[Stored data]

-------

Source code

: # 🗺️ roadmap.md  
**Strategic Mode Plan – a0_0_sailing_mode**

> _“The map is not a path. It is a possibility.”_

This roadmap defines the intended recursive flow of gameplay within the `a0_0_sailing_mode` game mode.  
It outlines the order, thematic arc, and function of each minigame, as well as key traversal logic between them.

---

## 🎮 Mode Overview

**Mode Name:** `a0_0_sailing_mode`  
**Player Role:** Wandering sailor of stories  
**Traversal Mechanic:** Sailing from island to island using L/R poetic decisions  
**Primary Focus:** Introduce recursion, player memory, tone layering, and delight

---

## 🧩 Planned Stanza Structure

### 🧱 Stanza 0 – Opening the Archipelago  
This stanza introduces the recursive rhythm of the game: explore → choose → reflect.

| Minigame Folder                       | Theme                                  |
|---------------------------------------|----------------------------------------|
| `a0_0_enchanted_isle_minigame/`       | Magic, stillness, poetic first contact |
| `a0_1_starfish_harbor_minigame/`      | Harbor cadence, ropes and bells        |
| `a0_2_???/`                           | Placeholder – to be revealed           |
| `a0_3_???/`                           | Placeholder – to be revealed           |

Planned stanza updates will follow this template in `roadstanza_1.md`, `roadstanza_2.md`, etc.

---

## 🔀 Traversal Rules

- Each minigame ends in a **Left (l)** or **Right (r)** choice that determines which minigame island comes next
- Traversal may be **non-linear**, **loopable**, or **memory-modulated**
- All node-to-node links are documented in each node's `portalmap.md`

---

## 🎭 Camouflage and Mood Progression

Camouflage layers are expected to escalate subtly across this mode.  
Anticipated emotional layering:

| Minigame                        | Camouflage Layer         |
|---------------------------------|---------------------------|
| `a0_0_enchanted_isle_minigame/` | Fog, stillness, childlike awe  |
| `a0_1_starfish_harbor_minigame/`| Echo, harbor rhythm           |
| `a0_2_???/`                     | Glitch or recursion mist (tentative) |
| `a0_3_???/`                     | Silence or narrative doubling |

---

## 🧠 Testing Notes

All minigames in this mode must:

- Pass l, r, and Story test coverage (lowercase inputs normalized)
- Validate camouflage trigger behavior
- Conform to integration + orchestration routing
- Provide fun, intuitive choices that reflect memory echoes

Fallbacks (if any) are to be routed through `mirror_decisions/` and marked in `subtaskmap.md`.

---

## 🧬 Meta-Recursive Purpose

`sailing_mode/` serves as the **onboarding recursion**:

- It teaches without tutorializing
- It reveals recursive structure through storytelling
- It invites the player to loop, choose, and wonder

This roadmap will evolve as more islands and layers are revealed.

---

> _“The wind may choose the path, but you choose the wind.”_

-------

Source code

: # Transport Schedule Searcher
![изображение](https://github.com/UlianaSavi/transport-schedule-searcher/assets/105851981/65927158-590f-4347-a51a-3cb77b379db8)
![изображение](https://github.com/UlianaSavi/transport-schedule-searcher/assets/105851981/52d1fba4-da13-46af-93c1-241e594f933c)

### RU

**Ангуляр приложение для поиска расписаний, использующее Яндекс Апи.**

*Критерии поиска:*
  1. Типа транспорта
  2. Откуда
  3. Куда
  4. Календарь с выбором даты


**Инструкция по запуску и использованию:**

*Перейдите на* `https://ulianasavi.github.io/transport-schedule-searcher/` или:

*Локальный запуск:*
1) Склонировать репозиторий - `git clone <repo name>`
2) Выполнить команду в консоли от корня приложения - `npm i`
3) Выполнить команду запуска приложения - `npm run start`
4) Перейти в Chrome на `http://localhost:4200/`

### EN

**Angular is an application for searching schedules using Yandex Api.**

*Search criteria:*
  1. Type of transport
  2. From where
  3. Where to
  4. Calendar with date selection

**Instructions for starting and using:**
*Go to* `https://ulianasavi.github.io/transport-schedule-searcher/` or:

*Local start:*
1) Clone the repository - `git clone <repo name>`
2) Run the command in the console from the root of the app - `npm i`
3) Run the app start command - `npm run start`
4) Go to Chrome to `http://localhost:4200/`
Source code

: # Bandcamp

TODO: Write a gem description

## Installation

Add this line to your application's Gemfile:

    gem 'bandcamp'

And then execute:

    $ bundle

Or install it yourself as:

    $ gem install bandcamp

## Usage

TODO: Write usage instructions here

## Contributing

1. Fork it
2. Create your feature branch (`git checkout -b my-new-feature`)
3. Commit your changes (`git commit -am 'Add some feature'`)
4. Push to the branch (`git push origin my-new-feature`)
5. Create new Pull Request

-------

TASK STATEMENT:
Among the lines of the preceding data, which ones hold the word "choose"? List them.

RESPONSE TO THE TASK:
This stanza introduces the recursive rhythm of the game: explore → choose → reflect.
- It invites the player to loop, choose, and wonder
> _“The wind may choose the path, but you choose the wind.”_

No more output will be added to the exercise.